Les performances des joueurs de sa propre équipe sont également scrutées par l’analyste vidéo. Des informations cruciales collectées en matchs mais aussi lors des sessions d’entraînement afin d’orienter les correctifs du coach à son effectif. «L’analyste vidéo a également un regard sur la performance de sa propre équipe. Si elle arrive à appliquer en match les principes de jeu du coach. Il fait des retours à l’entraîneur sur l’assimilation des joueurs au projet de jeu. Ce qu’il faut changer, ce qu’il faut améliorer (…) », relève-t-il.

Ibrahima Diop analyste vidéo du Jaraaf
Ibrahima Diop analyste vidéo du Jaraaf

Youssouph Dabo, le coach idéal pour se développer

Ses travaux à l’état informel ont convaincu l’ancien entraîneur au Red Star (France).

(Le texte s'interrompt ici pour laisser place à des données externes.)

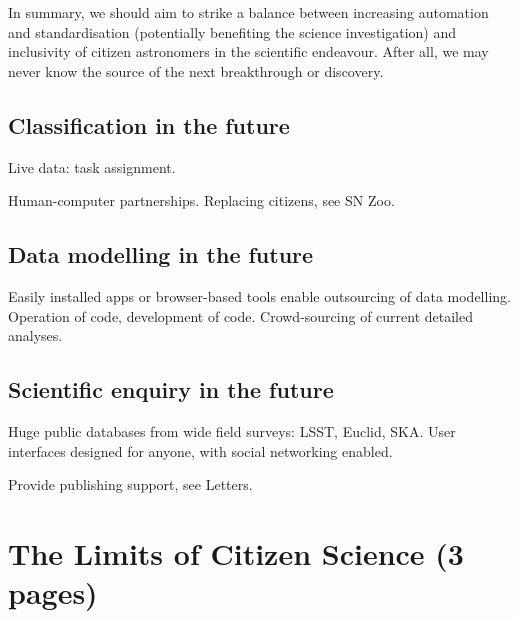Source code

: \documentclass{ar2e}
\begin{document}
In summary, we should aim to strike a balance between increasing automation
and standardisation (potentially benefiting the science investigation) and
inclusivity of citizen astronomers in the scientific endeavour.  After all, we
may never know the source of the next breakthrough or discovery.








\subsection{Classification in the future}
\label{sec:future:class}

Live data: task assignment. 

Human-computer partnerships. Replacing citizens, see SN Zoo.



\subsection{Data modelling in the future}
\label{sec:future:models}

Easily installed apps or browser-based tools enable outsourcing of data
modelling. Operation of code, development of code. Crowd-sourcing of current
detailed analyses.



\subsection{Scientific enquiry in the future}
\label{sec:future:enquiry}

Huge public databases from wide field surveys: LSST, Euclid, SKA. User
interfaces designed for anyone, with social networking enabled. 

Provide publishing support, see Letters.



\section{The Limits of Citizen Science (3 pages)}
\label{sec:limits}
\end{document}
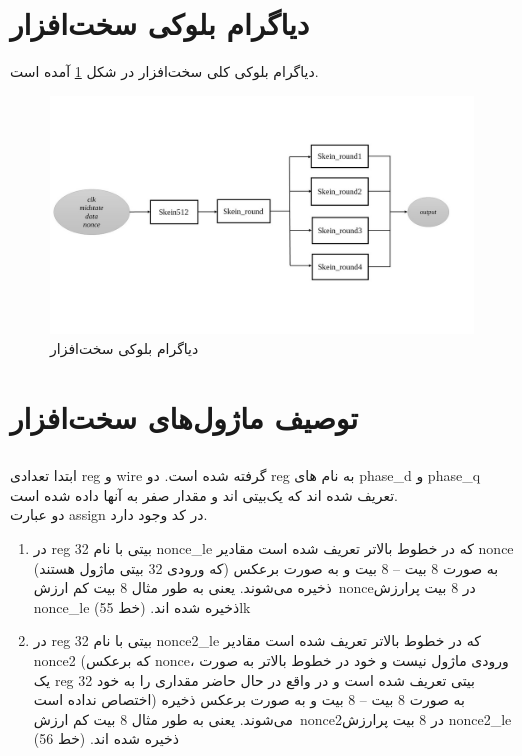 \section{دیاگرام بلوکی سخت‌افزار}
دیاگرام بلوکی کلی سخت‌افزار در شکل 
\ref{block_diagram}
آمده است. 

\begin{figure}
\includegraphics[width = \textwidth]{figs/DescriptionOfSystem/block_diagram.jpg}
\caption{دیاگرام بلوکی سخت‌افزار}
\label{block_diagram}
\end{figure}

\section{توصیف ماژول‌های سخت‌افزار}
\subsection{}
ابتدا تعدادی reg و wire گرفته شده است.
دو reg به نام های phase\_d و phase\_q تعریف شده اند که یک‌بیتی اند و مقدار صفر به آنها داده شده است.\\
دو عبارت assign در کد وجود دارد.

\begin{enumerate}
	\item در reg 32 بیتی با نام nonce\_le که در خطوط بالاتر تعریف شده است مقادیر nonce (که ورودی 32 بیتی ماژول هستند) به صورت 8 بیت – 8 بیت و به صورت برعکس ذخیره می‌شوند. یعنی به طور مثال 8 بیت کم ارزش\  nonceدر 8 بیت پرارزش nonce\_le ذخیره شده اند. (خط 55)lk\par

	\item در reg 32 بیتی با نام nonce2\_le که در خطوط بالاتر تعریف شده است مقادیر nonce2 (که برعکس nonce، ورودی ماژول نیست و خود در خطوط بالاتر به صورت یک reg 32 بیتی تعریف شده است و در واقع در حال حاضر مقداری را به خود اختصاص نداده است) به صورت 8 بیت – 8 بیت و به صورت برعکس ذخیره می‌شوند. یعنی به طور مثال 8 بیت کم ارزش\  nonce2در 8 بیت پرارزش nonce2\_le ذخیره شده اند. (خط 56)
\end{enumerate}

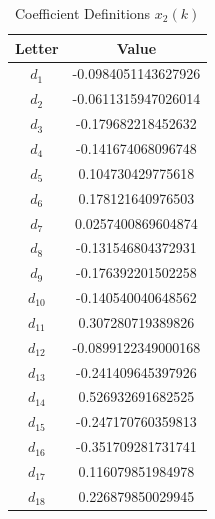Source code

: \begin{table}[H]
\centering
\caption{Coefficient Definitions $x_{2}(k)$}
\label{tab:coefficients2}
\begin{tabular}{|c|c|}
\hline
\textbf{Letter} & \textbf{Value} \\
\hline
$d_1$ & -0.0984051143627926 \\
$d_2$ & -0.0611315947026014 \\
$d_3$ & -0.179682218452632 \\
$d_4$ & -0.141674068096748 \\
$d_5$ & 0.104730429775618 \\
$d_6$ & 0.178121640976503 \\
$d_7$ & 0.0257400869604874 \\
$d_8$ & -0.131546804372931 \\
$d_9$ & -0.176392201502258 \\
$d_{10}$ & -0.140540040648562 \\
$d_{11}$ & 0.307280719389826 \\
$d_{12}$ & -0.0899122349000168 \\
$d_{13}$ & -0.241409645397926 \\
$d_{14}$ & 0.526932691682525 \\
$d_{15}$ & -0.247170760359813 \\
$d_{16}$ & -0.351709281731741 \\
$d_{17}$ & 0.116079851984978 \\
$d_{18}$ & 0.226879850029945 \\
\hline
\end{tabular}
\end{table}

Les sensibilités footballistiques de Youssouph Dabo collent parfaitement avec celles d’Ibrahima. «L’analyste vidéo est tenu de s’aligner sur la vision du coach qui lui dit comment il compte jouer, même s’il en a une différente. Heureusement que le coach Dabo et moi partageons la même vision du football, un football qui ose. On a fait pas mal de matchs en pré-saison où j’ai pu faire une vidéo qu’on appelle vidéo - projet de jeu qu’on a présenté aux joueurs avant le début de saison. Ça leur permet de voir concrètement les positions qu’il faut avoir et comment l’équipe est articulée avec et sans le ballon», a expliqué Ibrahima.

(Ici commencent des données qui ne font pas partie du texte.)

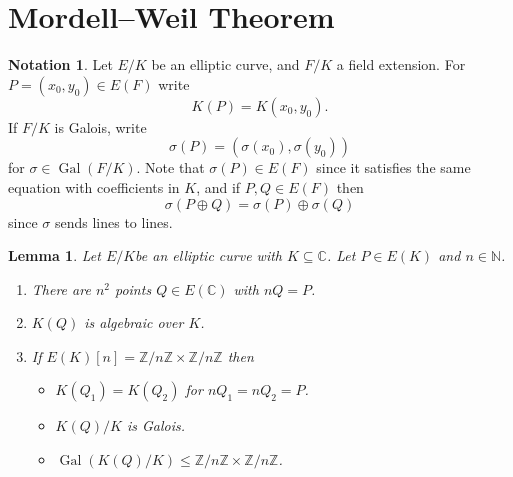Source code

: \documentclass[a4paper]{article}
\newtheorem{lemma}[theorem]{Lemma}
\theoremstyle{definition}
\newtheorem*{notation}{Notation}
\DeclareMathOperator{\Gal}{Gal}
\newcommand{\N}{\mathbb{N}}
\newcommand{\Z}{\mathbb{Z}}
\newcommand{\C}{\mathbb{C}}
\begin{document}
\section{Mordell--Weil Theorem}

\begin{notation}
    Let $E/K$ be an elliptic curve, and $F/K$ a field extension. For
    $P=(x_0,y_0)\in E(F)$ write
    \begin{equation*}
        K(P) = K(x_0,y_0).
    \end{equation*}
    If $F/K$ is Galois, write
    \begin{equation*}
        \sigma(P) = (\sigma(x_0),\sigma(y_0))
    \end{equation*}
    for $\sigma\in\Gal(F/K)$. Note that $\sigma(P)\in E(F)$ since it satisfies
    the same equation with coefficients in $K$, and if $P,Q\in E(F)$ then
    \begin{equation*}
        \sigma(P\oplus Q)=\sigma(P)\oplus\sigma(Q)
    \end{equation*}
    since $\sigma$ sends lines to lines.
\end{notation}

\begin{lemma}
    Let $E/K$be an elliptic curve with $K\subseteq\C$. Let $P\in E(K)$ and
    $n\in\N$.
    \begin{enumerate}[label=(\roman*)]
        \item There are $n^2$ points $Q\in E(\C)$ with $nQ=P$.
        \item $K(Q)$ is algebraic over $K$.
        \item If $E(K)[n]=\Z/n\Z\times\Z/n\Z$ then
            \begin{itemize}
                \item $K(Q_1)=K(Q_2)$ for $nQ_1=nQ_2=P$.
                \item $K(Q)/K$ is Galois.
                \item $\Gal(K(Q)/K)\le\Z/n\Z\times\Z/n\Z$.
            \end{itemize}
    \end{enumerate}
\end{lemma}
\end{document}
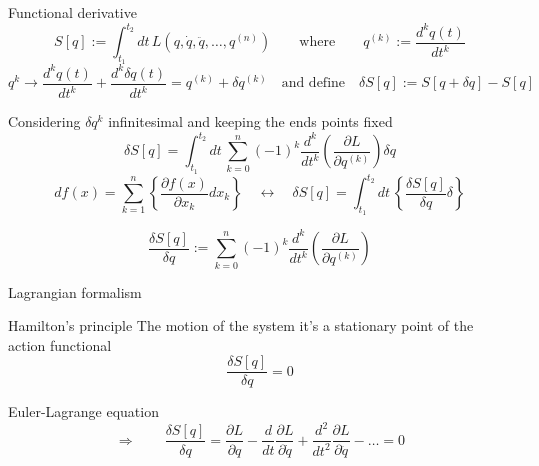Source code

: \documentclass[10pt]{beamer}
\begin{document}
  \begin{frame}{Functional derivative}
    \begin{equation*}
      S[q] := \int_{t_1}^{t_2} dt \,
      L \left(q, \dot{q}, \ddot{q}, \ldots, q^{(n)} \right)
      \qquad \text{where} \qquad q^{(k)} := \frac{d^k q(t)}{dt^k}
    \end{equation*}
    \begin{equation*}
      q^{k} \rightarrow \frac{d^k q(t)}{dt^k} + \frac{d^k \delta q(t)}{dt^k} =
      q^{(k)} + \delta q^{(k)}
      \quad \text{and define} \quad
      \delta S[q] := S[q + \delta q] - S[q]
    \end{equation*}\vspace{0.2em}

    Considering $\delta q^{k}$ infinitesimal and keeping the ends points fixed
    \begin{equation*}
      \delta S[q] = \int_{t_1}^{t_2} dt \,
      \sum_{k=0}^{n} {(-1)}^k \frac{d^k}{dt^k}
      \left(\frac{\partial L}{\partial q^{(k)}}\right) \delta q
    \end{equation*}
    \begin{equation*}
      df(x) = \sum_{k=1}^{n}
      \left\{\frac{\partial f(x)}{\partial x_k} dx_k\right\}
      \quad \longleftrightarrow \quad
      \delta S[q] = \int_{t_1}^{t_2} dt \,
      \left\{ \frac{\delta S[q]}{\delta q} \delta \right\}
    \end{equation*}

    \alert{
    \begin{equation*}
      \frac{\delta S[q]}{\delta q}:=
      \sum_{k=0}^{n} {(-1)}^k \frac{d^k}{dt^k}
      \left(\frac{\partial L}{\partial q^{(k)}}\right)
    \end{equation*}
    }
  \end{frame}

  \begin{frame}{Lagrangian formalism}
    \begin{alertblock}{Hamilton's principle}
      \vspace{0.5em}
      The motion of the system it's a stationary point of the action
      functional~\cite{Goldstein11_Ham_principle}
      \begin{equation*}
        \frac{\delta S[q]}{\delta q} = 0
      \end{equation*}
    \end{alertblock}
    \begin{alertblock}{Euler-Lagrange equation}
      \vspace{0.5em}
      \begin{equation*}
        \Rightarrow \qquad
        \frac{\delta S[q]}{\delta q} =
        \frac{\partial L}{\partial q} -
        \frac{d}{dt}\frac{\partial L}{\partial \dot{q}} +
        \frac{d^2}{dt^2}\frac{\partial L}{\partial \ddot{q}} -
        \ldots = 0
      \end{equation*}
    \end{alertblock}
  \end{frame}
\end{document}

Même si le Jaraaf connaît une première partie de saison compliquée avec une 7ème place au classement avec un match en moins, Ibrahima Diop se plaît à essayer d’apporter des informations pouvant aider le club de la Médina à se replacer dans la course au titre, malgré 7 points de retard sur le leader Diambars. «Lors des matchs, je suis en tribune. J’observe et je prends des notes. À la mi-temps je descends aux vestiaires pour faire un briefing très rapide au coach. Il pourra dès lors utiliser ces informations pour mieux appréhender la 2ème mi-temps. Enfin, l’analyse d’après match, toujours utile pour les séances d’entraînement à venir.»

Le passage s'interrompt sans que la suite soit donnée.